-- Opening Marker --

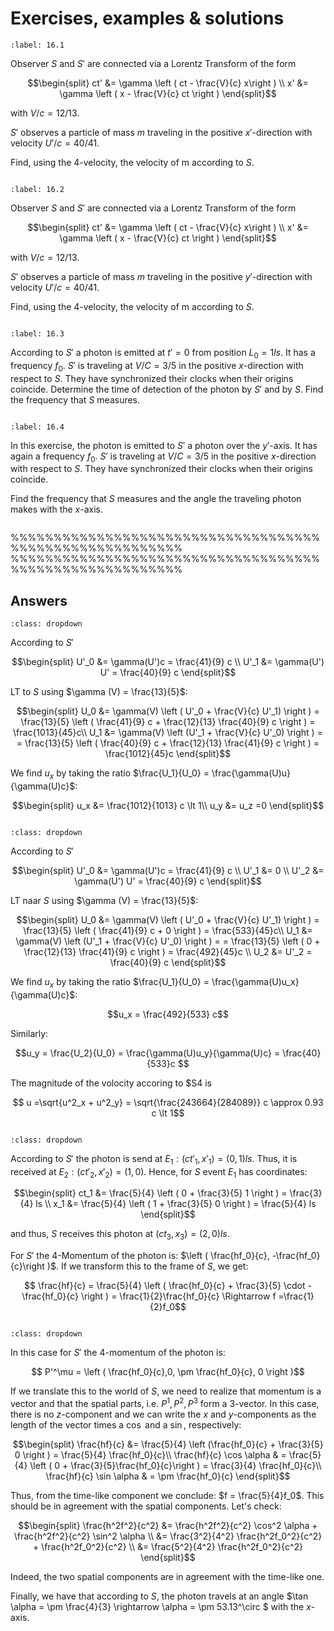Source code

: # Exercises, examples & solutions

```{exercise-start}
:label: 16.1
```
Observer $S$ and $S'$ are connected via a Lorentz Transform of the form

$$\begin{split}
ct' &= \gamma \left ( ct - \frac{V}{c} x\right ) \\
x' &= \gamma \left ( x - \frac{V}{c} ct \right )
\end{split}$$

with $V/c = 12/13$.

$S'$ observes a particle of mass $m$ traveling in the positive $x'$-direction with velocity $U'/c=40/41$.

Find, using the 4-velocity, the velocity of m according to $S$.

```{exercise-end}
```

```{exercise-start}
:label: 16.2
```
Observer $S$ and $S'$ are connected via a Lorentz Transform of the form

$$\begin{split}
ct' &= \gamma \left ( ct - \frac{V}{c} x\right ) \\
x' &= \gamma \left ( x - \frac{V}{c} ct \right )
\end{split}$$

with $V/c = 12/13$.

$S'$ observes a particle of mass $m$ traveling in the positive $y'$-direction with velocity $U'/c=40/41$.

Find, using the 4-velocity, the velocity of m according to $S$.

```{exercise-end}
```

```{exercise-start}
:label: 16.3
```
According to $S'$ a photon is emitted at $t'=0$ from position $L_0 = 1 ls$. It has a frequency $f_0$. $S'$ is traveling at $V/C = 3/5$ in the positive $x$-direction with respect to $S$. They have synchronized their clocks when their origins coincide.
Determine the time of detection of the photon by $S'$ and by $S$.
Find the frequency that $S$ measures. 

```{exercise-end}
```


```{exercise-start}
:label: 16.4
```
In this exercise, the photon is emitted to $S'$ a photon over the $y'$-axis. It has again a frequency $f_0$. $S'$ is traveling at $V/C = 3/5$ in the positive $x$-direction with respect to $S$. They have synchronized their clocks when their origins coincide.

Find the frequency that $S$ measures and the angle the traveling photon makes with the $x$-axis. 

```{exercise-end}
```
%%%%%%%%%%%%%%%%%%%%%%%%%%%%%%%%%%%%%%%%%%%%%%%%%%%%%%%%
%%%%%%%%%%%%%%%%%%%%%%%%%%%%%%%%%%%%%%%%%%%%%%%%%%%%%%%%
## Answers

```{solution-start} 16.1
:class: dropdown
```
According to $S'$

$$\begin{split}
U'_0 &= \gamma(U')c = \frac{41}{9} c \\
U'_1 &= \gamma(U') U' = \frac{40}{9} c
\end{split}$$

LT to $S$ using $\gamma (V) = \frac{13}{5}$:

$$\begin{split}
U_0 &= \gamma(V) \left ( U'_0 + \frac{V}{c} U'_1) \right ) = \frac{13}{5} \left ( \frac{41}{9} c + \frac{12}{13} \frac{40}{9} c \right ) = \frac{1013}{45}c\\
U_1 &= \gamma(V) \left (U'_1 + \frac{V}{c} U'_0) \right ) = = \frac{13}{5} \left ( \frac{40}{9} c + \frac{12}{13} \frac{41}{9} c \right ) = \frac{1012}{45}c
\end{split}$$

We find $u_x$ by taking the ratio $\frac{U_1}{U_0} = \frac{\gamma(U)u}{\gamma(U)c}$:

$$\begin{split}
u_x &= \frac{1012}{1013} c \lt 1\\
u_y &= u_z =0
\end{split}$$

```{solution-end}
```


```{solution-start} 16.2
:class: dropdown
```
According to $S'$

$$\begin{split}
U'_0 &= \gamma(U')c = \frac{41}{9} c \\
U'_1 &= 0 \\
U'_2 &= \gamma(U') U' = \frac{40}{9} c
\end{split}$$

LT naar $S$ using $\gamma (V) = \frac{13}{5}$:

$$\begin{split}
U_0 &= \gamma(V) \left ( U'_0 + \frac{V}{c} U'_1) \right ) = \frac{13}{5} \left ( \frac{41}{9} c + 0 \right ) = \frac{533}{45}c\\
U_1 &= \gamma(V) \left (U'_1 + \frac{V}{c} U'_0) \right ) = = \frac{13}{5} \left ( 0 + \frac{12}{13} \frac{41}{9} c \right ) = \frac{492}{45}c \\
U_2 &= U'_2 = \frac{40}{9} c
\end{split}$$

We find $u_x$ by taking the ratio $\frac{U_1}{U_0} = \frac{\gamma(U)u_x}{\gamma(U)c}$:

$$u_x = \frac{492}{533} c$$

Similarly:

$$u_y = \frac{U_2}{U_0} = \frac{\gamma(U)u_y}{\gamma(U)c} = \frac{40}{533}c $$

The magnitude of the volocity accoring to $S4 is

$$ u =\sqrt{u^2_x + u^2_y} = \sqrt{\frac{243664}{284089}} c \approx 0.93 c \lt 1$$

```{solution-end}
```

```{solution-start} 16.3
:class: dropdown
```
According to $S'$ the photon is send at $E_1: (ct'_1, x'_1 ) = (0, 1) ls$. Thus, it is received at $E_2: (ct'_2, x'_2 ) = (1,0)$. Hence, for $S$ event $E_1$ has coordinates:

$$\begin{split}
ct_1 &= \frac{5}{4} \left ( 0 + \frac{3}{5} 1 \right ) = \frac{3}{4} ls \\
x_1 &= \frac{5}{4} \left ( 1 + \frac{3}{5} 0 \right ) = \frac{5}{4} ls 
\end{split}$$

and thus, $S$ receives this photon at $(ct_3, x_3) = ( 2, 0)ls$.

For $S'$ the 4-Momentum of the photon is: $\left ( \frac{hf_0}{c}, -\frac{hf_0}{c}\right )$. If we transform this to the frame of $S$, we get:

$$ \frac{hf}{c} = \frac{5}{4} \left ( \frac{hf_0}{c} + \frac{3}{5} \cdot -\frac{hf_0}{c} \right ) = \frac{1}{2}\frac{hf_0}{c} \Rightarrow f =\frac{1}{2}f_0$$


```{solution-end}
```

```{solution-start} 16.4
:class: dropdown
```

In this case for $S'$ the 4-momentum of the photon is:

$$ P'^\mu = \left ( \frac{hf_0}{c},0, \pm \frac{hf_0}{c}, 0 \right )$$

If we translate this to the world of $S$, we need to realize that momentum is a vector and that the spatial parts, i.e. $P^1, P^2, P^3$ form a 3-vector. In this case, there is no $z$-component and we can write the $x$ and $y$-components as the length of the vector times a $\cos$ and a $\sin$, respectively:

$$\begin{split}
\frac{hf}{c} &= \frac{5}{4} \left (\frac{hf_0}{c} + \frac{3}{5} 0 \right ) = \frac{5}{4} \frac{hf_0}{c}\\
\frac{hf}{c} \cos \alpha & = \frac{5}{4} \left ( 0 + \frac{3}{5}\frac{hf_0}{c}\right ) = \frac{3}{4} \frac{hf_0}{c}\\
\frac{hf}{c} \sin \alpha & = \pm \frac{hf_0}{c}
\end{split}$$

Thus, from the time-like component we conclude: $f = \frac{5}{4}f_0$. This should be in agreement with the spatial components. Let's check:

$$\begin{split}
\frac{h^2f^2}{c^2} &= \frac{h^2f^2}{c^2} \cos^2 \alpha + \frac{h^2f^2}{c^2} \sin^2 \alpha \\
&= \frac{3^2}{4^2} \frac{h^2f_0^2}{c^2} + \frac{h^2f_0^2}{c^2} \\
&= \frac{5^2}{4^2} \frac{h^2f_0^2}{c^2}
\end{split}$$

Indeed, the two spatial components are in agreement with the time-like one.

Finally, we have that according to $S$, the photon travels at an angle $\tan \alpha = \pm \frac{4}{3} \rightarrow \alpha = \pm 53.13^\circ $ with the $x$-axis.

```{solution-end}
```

-- Closing Marker --

- Problem statement
Exact repetition of the material above is required, with the images removed.

- Answer to this exercise
Source code

: # Exercises, examples & solutions

```{exercise-start}
:label: 16.1
```
Observer $S$ and $S'$ are connected via a Lorentz Transform of the form

$$\begin{split}
ct' &= \gamma \left ( ct - \frac{V}{c} x\right ) \\
x' &= \gamma \left ( x - \frac{V}{c} ct \right )
\end{split}$$

with $V/c = 12/13$.

$S'$ observes a particle of mass $m$ traveling in the positive $x'$-direction with velocity $U'/c=40/41$.

Find, using the 4-velocity, the velocity of m according to $S$.

```{exercise-end}
```

```{exercise-start}
:label: 16.2
```
Observer $S$ and $S'$ are connected via a Lorentz Transform of the form

$$\begin{split}
ct' &= \gamma \left ( ct - \frac{V}{c} x\right ) \\
x' &= \gamma \left ( x - \frac{V}{c} ct \right )
\end{split}$$

with $V/c = 12/13$.

$S'$ observes a particle of mass $m$ traveling in the positive $y'$-direction with velocity $U'/c=40/41$.

Find, using the 4-velocity, the velocity of m according to $S$.

```{exercise-end}
```

```{exercise-start}
:label: 16.3
```
According to $S'$ a photon is emitted at $t'=0$ from position $L_0 = 1 ls$. It has a frequency $f_0$. $S'$ is traveling at $V/C = 3/5$ in the positive $x$-direction with respect to $S$. They have synchronized their clocks when their origins coincide.
Determine the time of detection of the photon by $S'$ and by $S$.
Find the frequency that $S$ measures. 

```{exercise-end}
```


```{exercise-start}
:label: 16.4
```
In this exercise, the photon is emitted to $S'$ a photon over the $y'$-axis. It has again a frequency $f_0$. $S'$ is traveling at $V/C = 3/5$ in the positive $x$-direction with respect to $S$. They have synchronized their clocks when their origins coincide.

Find the frequency that $S$ measures and the angle the traveling photon makes with the $x$-axis. 

```{exercise-end}
```
%%%%%%%%%%%%%%%%%%%%%%%%%%%%%%%%%%%%%%%%%%%%%%%%%%%%%%%%
%%%%%%%%%%%%%%%%%%%%%%%%%%%%%%%%%%%%%%%%%%%%%%%%%%%%%%%%
## Answers

```{solution-start} 16.1
:class: dropdown
```
According to $S'$

$$\begin{split}
U'_0 &= \gamma(U')c = \frac{41}{9} c \\
U'_1 &= \gamma(U') U' = \frac{40}{9} c
\end{split}$$

LT to $S$ using $\gamma (V) = \frac{13}{5}$:

$$\begin{split}
U_0 &= \gamma(V) \left ( U'_0 + \frac{V}{c} U'_1) \right ) = \frac{13}{5} \left ( \frac{41}{9} c + \frac{12}{13} \frac{40}{9} c \right ) = \frac{1013}{45}c\\
U_1 &= \gamma(V) \left (U'_1 + \frac{V}{c} U'_0) \right ) = = \frac{13}{5} \left ( \frac{40}{9} c + \frac{12}{13} \frac{41}{9} c \right ) = \frac{1012}{45}c
\end{split}$$

We find $u_x$ by taking the ratio $\frac{U_1}{U_0} = \frac{\gamma(U)u}{\gamma(U)c}$:

$$\begin{split}
u_x &= \frac{1012}{1013} c \lt 1\\
u_y &= u_z =0
\end{split}$$

```{solution-end}
```


```{solution-start} 16.2
:class: dropdown
```
According to $S'$

$$\begin{split}
U'_0 &= \gamma(U')c = \frac{41}{9} c \\
U'_1 &= 0 \\
U'_2 &= \gamma(U') U' = \frac{40}{9} c
\end{split}$$

LT naar $S$ using $\gamma (V) = \frac{13}{5}$:

$$\begin{split}
U_0 &= \gamma(V) \left ( U'_0 + \frac{V}{c} U'_1) \right ) = \frac{13}{5} \left ( \frac{41}{9} c + 0 \right ) = \frac{533}{45}c\\
U_1 &= \gamma(V) \left (U'_1 + \frac{V}{c} U'_0) \right ) = = \frac{13}{5} \left ( 0 + \frac{12}{13} \frac{41}{9} c \right ) = \frac{492}{45}c \\
U_2 &= U'_2 = \frac{40}{9} c
\end{split}$$

We find $u_x$ by taking the ratio $\frac{U_1}{U_0} = \frac{\gamma(U)u_x}{\gamma(U)c}$:

$$u_x = \frac{492}{533} c$$

Similarly:

$$u_y = \frac{U_2}{U_0} = \frac{\gamma(U)u_y}{\gamma(U)c} = \frac{40}{533}c $$

The magnitude of the volocity accoring to $S4 is

$$ u =\sqrt{u^2_x + u^2_y} = \sqrt{\frac{243664}{284089}} c \approx 0.93 c \lt 1$$

```{solution-end}
```

```{solution-start} 16.3
:class: dropdown
```
According to $S'$ the photon is send at $E_1: (ct'_1, x'_1 ) = (0, 1) ls$. Thus, it is received at $E_2: (ct'_2, x'_2 ) = (1,0)$. Hence, for $S$ event $E_1$ has coordinates:

$$\begin{split}
ct_1 &= \frac{5}{4} \left ( 0 + \frac{3}{5} 1 \right ) = \frac{3}{4} ls \\
x_1 &= \frac{5}{4} \left ( 1 + \frac{3}{5} 0 \right ) = \frac{5}{4} ls 
\end{split}$$

and thus, $S$ receives this photon at $(ct_3, x_3) = ( 2, 0)ls$.

For $S'$ the 4-Momentum of the photon is: $\left ( \frac{hf_0}{c}, -\frac{hf_0}{c}\right )$. If we transform this to the frame of $S$, we get:

$$ \frac{hf}{c} = \frac{5}{4} \left ( \frac{hf_0}{c} + \frac{3}{5} \cdot -\frac{hf_0}{c} \right ) = \frac{1}{2}\frac{hf_0}{c} \Rightarrow f =\frac{1}{2}f_0$$


```{solution-end}
```

```{solution-start} 16.4
:class: dropdown
```

In this case for $S'$ the 4-momentum of the photon is:

$$ P'^\mu = \left ( \frac{hf_0}{c},0, \pm \frac{hf_0}{c}, 0 \right )$$

If we translate this to the world of $S$, we need to realize that momentum is a vector and that the spatial parts, i.e. $P^1, P^2, P^3$ form a 3-vector. In this case, there is no $z$-component and we can write the $x$ and $y$-components as the length of the vector times a $\cos$ and a $\sin$, respectively:

$$\begin{split}
\frac{hf}{c} &= \frac{5}{4} \left (\frac{hf_0}{c} + \frac{3}{5} 0 \right ) = \frac{5}{4} \frac{hf_0}{c}\\
\frac{hf}{c} \cos \alpha & = \frac{5}{4} \left ( 0 + \frac{3}{5}\frac{hf_0}{c}\right ) = \frac{3}{4} \frac{hf_0}{c}\\
\frac{hf}{c} \sin \alpha & = \pm \frac{hf_0}{c}
\end{split}$$

Thus, from the time-like component we conclude: $f = \frac{5}{4}f_0$. This should be in agreement with the spatial components. Let's check:

$$\begin{split}
\frac{h^2f^2}{c^2} &= \frac{h^2f^2}{c^2} \cos^2 \alpha + \frac{h^2f^2}{c^2} \sin^2 \alpha \\
&= \frac{3^2}{4^2} \frac{h^2f_0^2}{c^2} + \frac{h^2f_0^2}{c^2} \\
&= \frac{5^2}{4^2} \frac{h^2f_0^2}{c^2}
\end{split}$$

Indeed, the two spatial components are in agreement with the time-like one.

Finally, we have that according to $S$, the photon travels at an angle $\tan \alpha = \pm \frac{4}{3} \rightarrow \alpha = \pm 53.13^\circ $ with the $x$-axis.

```{solution-end}
```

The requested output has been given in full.